Ravenna, historically surrounded by swampy lands and very difficult to reach from the dry land, but looking onto the sea, was, because of its special position, at the centre of fascinating historical events. It was at first the capital of the Western Roman empire, then conquered by Theodoric's Ostrogoths and, finally, one of the most illustrious Byzantine cities in Italy, and still contains evidence of these three periods.
The city's glorious history would seem to interrupt only after the 6th century, but we shouldn't forget Medieval Ravenna dominated by the Da Polenta (who received Dante as a guest) and, especially, we shouldn't forget today's Ravenna which, nowhere near content to be just an open air museum, is a very active cultural centre.

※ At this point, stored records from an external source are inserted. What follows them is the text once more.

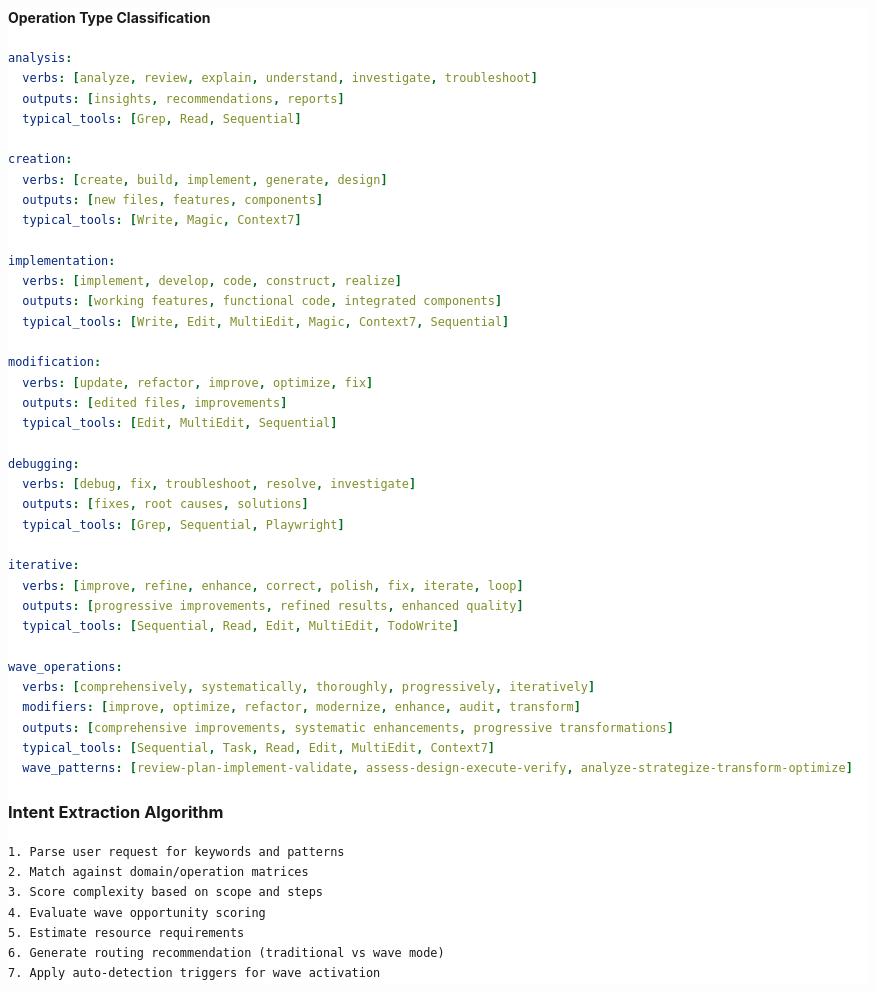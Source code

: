 #### Operation Type Classification
```yaml
analysis:
  verbs: [analyze, review, explain, understand, investigate, troubleshoot]
  outputs: [insights, recommendations, reports]
  typical_tools: [Grep, Read, Sequential]

creation:
  verbs: [create, build, implement, generate, design]
  outputs: [new files, features, components]
  typical_tools: [Write, Magic, Context7]

implementation:
  verbs: [implement, develop, code, construct, realize]
  outputs: [working features, functional code, integrated components]
  typical_tools: [Write, Edit, MultiEdit, Magic, Context7, Sequential]

modification:
  verbs: [update, refactor, improve, optimize, fix]
  outputs: [edited files, improvements]
  typical_tools: [Edit, MultiEdit, Sequential]

debugging:
  verbs: [debug, fix, troubleshoot, resolve, investigate]
  outputs: [fixes, root causes, solutions]
  typical_tools: [Grep, Sequential, Playwright]

iterative:
  verbs: [improve, refine, enhance, correct, polish, fix, iterate, loop]
  outputs: [progressive improvements, refined results, enhanced quality]
  typical_tools: [Sequential, Read, Edit, MultiEdit, TodoWrite]

wave_operations:
  verbs: [comprehensively, systematically, thoroughly, progressively, iteratively]
  modifiers: [improve, optimize, refactor, modernize, enhance, audit, transform]
  outputs: [comprehensive improvements, systematic enhancements, progressive transformations]
  typical_tools: [Sequential, Task, Read, Edit, MultiEdit, Context7]
  wave_patterns: [review-plan-implement-validate, assess-design-execute-verify, analyze-strategize-transform-optimize]
```

### Intent Extraction Algorithm
```
1. Parse user request for keywords and patterns
2. Match against domain/operation matrices
3. Score complexity based on scope and steps
4. Evaluate wave opportunity scoring
5. Estimate resource requirements
6. Generate routing recommendation (traditional vs wave mode)
7. Apply auto-detection triggers for wave activation
```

If you think about Ravenna you unequivocally think about its mosaics, declared world heritage by Unesco as one of the highest expressions of this form of art. Among the most famous ../../img the starry sky of the Mausoleo di Galla Placidia, a small Latin cross-shaped building built in the first half of the 5th century. Its outer appearance doesn't even hint at the majesty of its internal decorations, exalted by the special lighting effect created by the slits closed by alabaster strips. The nearby Basilica di San Vitale, dating back to the 6th century is possibly the greatest example of Early Christian art, though being influenced, as is normally the case in Ravenna, by Eastern themes. The octagonal structure clashes with the classic centre nave with two side aisles layout; the cupola and the great niches still preserve Renaissance frescoes, whereas the mosaic decorations of the apses depict Emperor Giustiniano and Empress Teodora with their courts.
The Basilica di Sant'Apollinare Nuovo, built in the 6th century and re-handled often, preserves, in its walls, the greatest mosaics that ever reached us untouched. The halfway strip depicts the theory of the Virgins and of the Magi, a typical example of Byzantine mosaic art.

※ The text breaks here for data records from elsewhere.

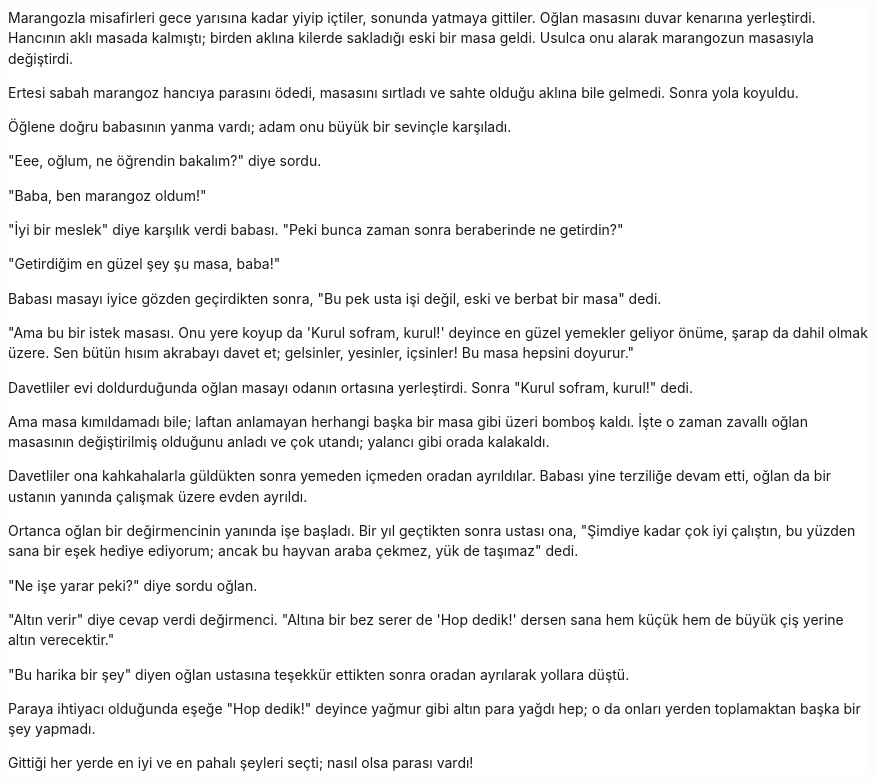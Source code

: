 Marangozla misafirleri gece yarısına kadar yiyip içtiler, sonunda
yatmaya gittiler. Oğlan masasını duvar kenarına yerleştirdi. Hancının
aklı masada kalmıştı; birden aklına kilerde sakladığı eski bir masa
geldi. Usulca onu alarak marangozun masasıyla değiştirdi.

Ertesi sabah marangoz hancıya parasını ödedi, masasını sırtladı ve sahte
olduğu aklına bile gelmedi. Sonra yola koyuldu.

Öğlene doğru babasının yanma vardı; adam onu büyük bir sevinçle
karşıladı.

"Eee, oğlum, ne öğrendin bakalım?" diye sordu.

"Baba, ben marangoz oldum!"

"İyi bir meslek" diye karşılık verdi babası. "Peki bunca zaman sonra
beraberinde ne getirdin?"

"Getirdiğim en güzel şey şu masa, baba!"

Babası masayı iyice gözden geçirdikten sonra, "Bu pek usta işi değil,
eski ve berbat bir masa" dedi.

"Ama bu bir istek masası. Onu yere koyup da 'Kurul sofram, kurul!'
deyince en güzel yemekler geliyor önüme, şarap da dahil olmak üzere. Sen
bütün hısım akrabayı davet et; gelsinler, yesinler, içsinler! Bu masa
hepsini doyurur."

Davetliler evi doldurduğunda oğlan masayı odanın ortasına yerleştirdi.
Sonra "Kurul sofram, kurul!" dedi.

Ama masa kımıldamadı bile; laftan anlamayan herhangi başka bir masa gibi
üzeri bomboş kaldı. İşte o zaman zavallı oğlan masasının değiştirilmiş
olduğunu anladı ve çok utandı; yalancı gibi orada kalakaldı.

Davetliler ona kahkahalarla güldükten sonra yemeden içmeden oradan
ayrıldılar. Babası yine terziliğe devam etti, oğlan da bir ustanın
yanında çalışmak üzere evden ayrıldı.

Ortanca oğlan bir değirmencinin yanında işe başladı. Bir yıl geçtikten
sonra ustası ona, "Şimdiye kadar çok iyi çalıştın, bu yüzden sana bir
eşek hediye ediyorum; ancak bu hayvan araba çekmez, yük de taşımaz"
dedi.

"Ne işe yarar peki?" diye sordu oğlan.

"Altın verir" diye cevap verdi değirmenci. "Altına bir bez serer de
'Hop dedik!' dersen sana hem küçük hem de büyük çiş yerine altın
verecektir."

"Bu harika bir şey" diyen oğlan ustasına teşekkür ettikten sonra
oradan ayrılarak yollara düştü.

Paraya ihtiyacı olduğunda eşeğe "Hop dedik!" deyince yağmur gibi altın
para yağdı hep; o da onları yerden toplamaktan başka bir şey yapmadı.

Gittiği her yerde en iyi ve en pahalı şeyleri seçti; nasıl olsa parası
vardı!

One of the most characteristic views in the city is the Basilica di San Francesco and its square. Built in the 5th century but heavily re-handled in the following centuries, the church has a three nave structure and hosts a crypt of the 10th century underneath the road's surface and for this reason constantly flooded with water. This is quite possibly where Dante Alighieri's funeral took place, in 1321. The illustrious poet rests in an adjacent building in neoclassic taste.
A city beloved by so many both present and past artists, Ravenna offers its best in the summer, through the Ravenna Festival. Historical sights, during summer nights, become prestigious stages, hosting classic and modern musical events. Every year the Festival follows a different theme and stages collaborations between musicians and artists of word and gesture.